A quick snick into ‘D’ from the new PDK gear selector, and off you go.
There’s the usual fluffy pick-up you get with all dual-clutches from a standstill, but once on the move, the PDK changes like any other dualie – a seamless translation from one gear to the next.
The detail is broadly similar to the hardware we’ve got used to seeing in VW and Audi product; one clutch takes care of 1st, 3rd, 5th, 7th and reverse, while another smaller unit tackles 2nd, 4th and 6th. You think that sounds complicated? You should read the programming booklet – this gearbox is a technological monster that tries very hard to be a gearbox fetishist’s dream.
That programming directly affects the driving experience too. One of the ways Porsche has increased fuel efficiency in the PDK-equipped cars is to programme the software in ‘D’ to always go for the highest possible gear in any given situation – hence you can find yourself tooling around town at remarkably slow speed in 5th gear at 1,500rpm.
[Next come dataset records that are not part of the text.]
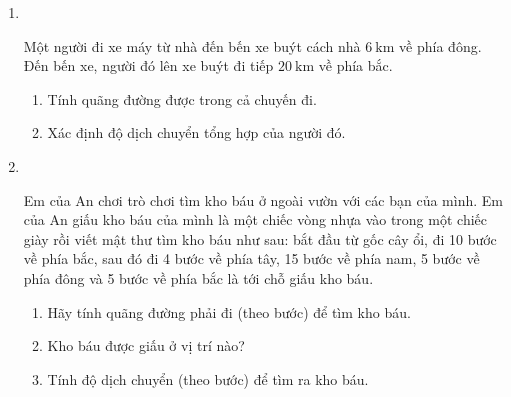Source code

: \begin{enumerate}[label=\bfseries Bài \arabic*:,leftmargin=1.5cm]
{}

\item {}\\
{Một người đi xe máy từ nhà đến bến xe buýt cách nhà $\SI{6}{\kilo\meter}$ về phía đông. Đến bến xe, người đó lên xe buýt đi tiếp $\SI{20}{\kilo\meter}$ về phía bắc.
\begin{enumerate}[label=\alph*)]
	\item Tính quãng đường được trong cả chuyến đi.
	\item Xác định độ dịch chuyển tổng hợp của người đó.
\end{enumerate}
}


\item {}\\
{Em của An chơi trò chơi tìm kho báu ở ngoài vườn với các bạn của mình. Em của An giấu kho báu của mình là một chiếc vòng nhựa vào trong một chiếc giày rồi viết mật thư tìm kho báu như sau: bắt đầu từ gốc cây ổi, đi 10 bước về phía bắc, sau đó đi 4 bước về phía tây, 15 bước về phía nam, 5 bước về phía đông và 5 bước về phía bắc là tới chỗ giấu kho báu.
	\begin{enumerate}[label=\alph*)]
		\item Hãy tính quãng đường phải đi (theo bước) để tìm kho báu.
		\item Kho báu được giấu ở vị trí nào?
		\item Tính độ dịch chuyển (theo bước) để tìm ra kho báu.
	\end{enumerate}

}



\end{enumerate}
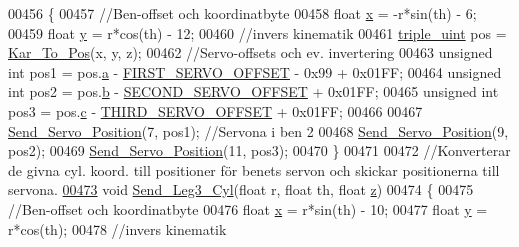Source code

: \begin{DoxyCode}
00456 \{
00457     \textcolor{comment}{//Ben-offset och koordinatbyte}
00458     \textcolor{keywordtype}{float} \hyperlink{sensor_8h_a6c4b361d72eb3767ba424ac9a6ecf52b}{x} = -r*sin(th) - 6;
00459     \textcolor{keywordtype}{float} \hyperlink{sensor_8h_a0ed6a908288e0cd87f79c1b5ab56d07c}{y} = r*cos(th) - 12; 
00460     \textcolor{comment}{//invers kinematik }
00461     \hyperlink{structtriple__uint}{triple\_uint} pos = \hyperlink{invers__kinematik_8c_a68f82386196ad991ed54fb9796d90f7c}{Kar\_To\_Pos}(x, y, z);
00462     \textcolor{comment}{//Servo-offsets och ev. invertering }
00463     \textcolor{keywordtype}{unsigned} \textcolor{keywordtype}{int} pos1 = pos.\hyperlink{structtriple__uint_a0ea8a85723620c90be9fd2a693f12a59}{a} - \hyperlink{servo___u_a_r_t_8c_a4c437d01d2f060ec86c16ed5e76efe45}{FIRST\_SERVO\_OFFSET} - 0x99 + 0x01FF;
00464     \textcolor{keywordtype}{unsigned} \textcolor{keywordtype}{int} pos2 = pos.\hyperlink{structtriple__uint_a790d5baa17ec7aaf7bb49750a16e9c29}{b} - \hyperlink{servo___u_a_r_t_8c_acb02dedbe5ff19694bdb5b2ddf61664a}{SECOND\_SERVO\_OFFSET} + 0x01FF;
00465     \textcolor{keywordtype}{unsigned} \textcolor{keywordtype}{int} pos3 = pos.\hyperlink{structtriple__uint_a6ce17b018c47d0f1d0e53a458f741ad3}{c} - \hyperlink{servo___u_a_r_t_8c_ac2f065c44b617c91ea7f4237e8ead729}{THIRD\_SERVO\_OFFSET} + 0x01FF;
00466     
00467     \hyperlink{servo___u_a_r_t_8c_a5ed0e49737d1eaf80665c285396b4337}{Send\_Servo\_Position}(7, pos1); \textcolor{comment}{//Servona i ben 2}
00468     \hyperlink{servo___u_a_r_t_8c_a5ed0e49737d1eaf80665c285396b4337}{Send\_Servo\_Position}(9, pos2);
00469     \hyperlink{servo___u_a_r_t_8c_a5ed0e49737d1eaf80665c285396b4337}{Send\_Servo\_Position}(11, pos3);
00470 \}
00471 
00472 \textcolor{comment}{//Konverterar de givna cyl. koord. till positioner för benets servon och skickar positionerna till servona.}
\hypertarget{servo___u_a_r_t_8c_source.tex_l00473}{}\hyperlink{servo___u_a_r_t_8h_ae482cf70fc4b70fe8f4201eeffc54f51}{00473} \textcolor{keywordtype}{void} \hyperlink{servo___u_a_r_t_8c_a5d263402be208052fd7cab65ed4809e0}{Send\_Leg3\_Cyl}(\textcolor{keywordtype}{float} r, \textcolor{keywordtype}{float} th, \textcolor{keywordtype}{float} \hyperlink{over__hinder_8c_af73583b1e980b0aa03f9884812e9fd4d}{z})
00474 \{
00475     \textcolor{comment}{//Ben-offset och koordinatbyte}
00476     \textcolor{keywordtype}{float} \hyperlink{sensor_8h_a6c4b361d72eb3767ba424ac9a6ecf52b}{x} = r*sin(th) - 10; 
00477     \textcolor{keywordtype}{float} \hyperlink{sensor_8h_a0ed6a908288e0cd87f79c1b5ab56d07c}{y} = r*cos(th);
00478     \textcolor{comment}{//invers kinematik }

\end{DoxyCode}
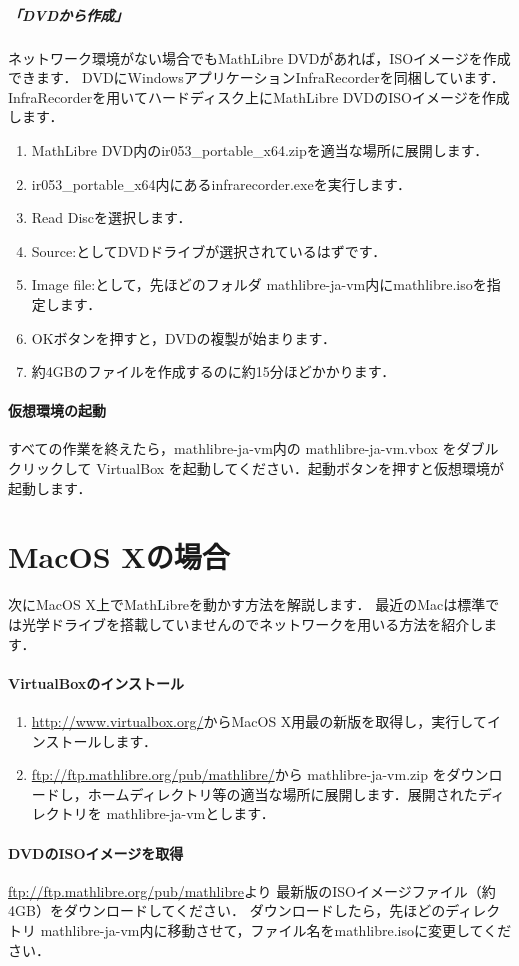 \documentclass[a4j]{ltjsarticle}
\newcommand{\ir}{ir053\_portable\_x64}
\newcommand{\vm}{mathlibre-ja-vm}
\begin{document}
\subparagraph{「DVDから作成」}
ネットワーク環境がない場合でもMathLibre DVDがあれば，ISOイメージを作成できます．
DVDにWindowsアプリケーションInfraRecorderを同梱しています．
InfraRecorderを用いてハードディスク上にMathLibre DVDのISOイメージを作成
します．
\begin{enumerate}
 \item MathLibre DVD内の\ir.zipを適当な場所に展開します．
 \item \ir 内にあるinfrarecorder.exeを実行します．
 \item Read Discを選択します．
 \item Source:としてDVDドライブが選択されているはずです．
 \item Image file:として，先ほどのフォルダ \vm 内にmathlibre.isoを指定します．
 \item OKボタンを押すと，DVDの複製が始まります．
 \item 約4GBのファイルを作成するのに約15分ほどかかります．
\end{enumerate}

\paragraph{仮想環境の起動}
すべての作業を終えたら，\vm 内の \vm.vbox をダブルクリックして
VirtualBox を起動してください．起動ボタンを押すと仮想環境が起動します．

\section{MacOS Xの場合}
次にMacOS X上でMathLibreを動かす方法を解説します．
最近のMacは標準では光学ドライブを搭載していませんのでネットワークを用いる方法を紹介します．
\paragraph{VirtualBoxのインストール}
\begin{enumerate}
 \item \url{http://www.virtualbox.org/}からMacOS X用最の新版を取得し，実行してインストールします．
 \item \url{ftp://ftp.mathlibre.org/pub/mathlibre/}から \vm.zip をダウンロードし，ホームディレクトリ等の適当な場所に展開します．展開されたディレクトリを \vm とします．
\end{enumerate}

\paragraph{DVDのISOイメージを取得}
\url{ftp://ftp.mathlibre.org/pub/mathlibre}より
最新版のISOイメージファイル（約4GB）をダウンロードしてください．
ダウンロードしたら，先ほどのディレクトリ \vm 内に移動させて，ファイル名をmathlibre.isoに変更してください．
\end{document}
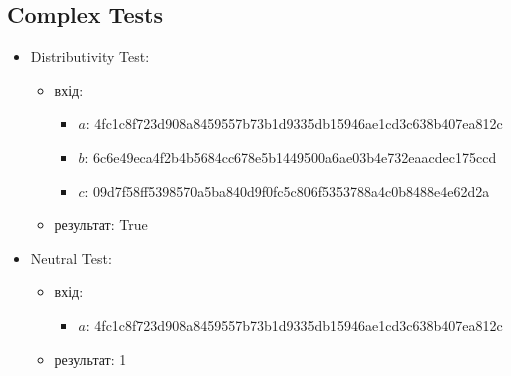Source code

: \documentclass{article}
\begin{document}
\subsection{Complex Tests}
\begin{itemize}
    \item Distributivity Test:
        \begin{itemize}
            \item вхід: 
                \begin{itemize}
                    \item $a$: 4fc1c8f723d908a8459557b73b1d9335db15946ae1cd3c638b407ea812c
                    \item $b$: 6c6e49eca4f2b4b5684cc678e5b1449500a6ae03b4e732eaacdec175ccd
                    \item $c$: 09d7f58ff5398570a5ba840d9f0fc5c806f5353788a4c0b8488e4e62d2a
                \end{itemize}
            \item результат: True
        \end{itemize}
    \item Neutral Test:
        \begin{itemize}
            \item вхід: 
                \begin{itemize}
                    \item $a$: 4fc1c8f723d908a8459557b73b1d9335db15946ae1cd3c638b407ea812c
                \end{itemize}
            \item результат: 1
        \end{itemize}
\end{itemize}


\end{document}
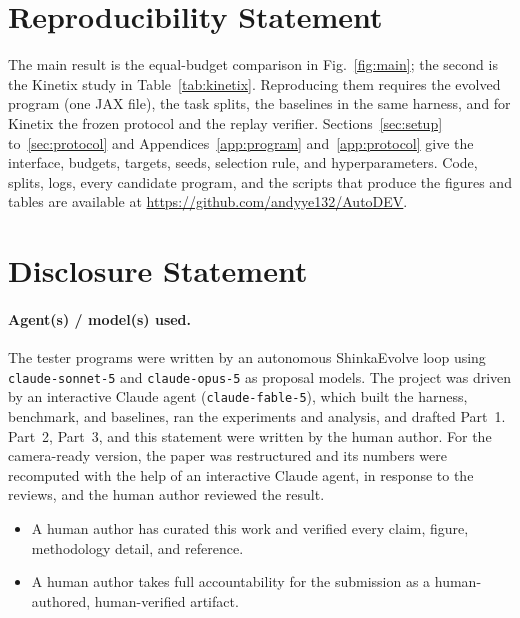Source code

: \documentclass{article}
\begin{document}
\section{Reproducibility Statement}
The main result is the equal-budget comparison in Fig.~\ref{fig:main}; the second is the Kinetix study in
Table~\ref{tab:kinetix}. Reproducing them requires the evolved program (one JAX file), the task splits, the baselines in
the same harness, and for Kinetix the frozen protocol and the replay verifier. Sections~\ref{sec:setup}
to~\ref{sec:protocol} and Appendices~\ref{app:program} and~\ref{app:protocol} give the interface, budgets, targets, seeds,
selection rule, and hyperparameters. Code, splits, logs, every candidate program, and the scripts that produce the figures
and tables are available at \url{https://github.com/andyye132/AutoDEV}.

\section{Disclosure Statement}

\paragraph{Agent(s) / model(s) used.}
The tester programs were written by an autonomous ShinkaEvolve loop using \texttt{claude-sonnet-5} and
\texttt{claude-opus-5} as proposal models. The project was driven by an interactive Claude agent (\texttt{claude-fable-5}),
which built the harness, benchmark, and baselines, ran the experiments and analysis, and drafted Part~1. Part~2, Part~3,
and this statement were written by the human author. For the camera-ready version, the paper was restructured and its
numbers were recomputed with the help of an interactive Claude agent, in response to the reviews, and the human author
reviewed the result.

\begin{itemize}
  \item[$\boxtimes$] A human author has curated this work and verified every claim,
    figure, methodology detail, and reference.
  \item[$\boxtimes$] A human author takes full accountability for the submission as
    a human-authored, human-verified artifact.
\end{itemize}


\end{document}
Actually it just goes to show how flexible the engine really is, and how often any car would be more than capable of pulling higher gearing and unloading the engine – but it still makes you feel like you might stall when you look down and see a high number on the dash display and an unlikely low number on the speedo.
Of course, when you need to kick down, the PDK senses throttle position and can drop to second gear in roughly a third of a second, providing the kind of response you’d expect from a Porsche.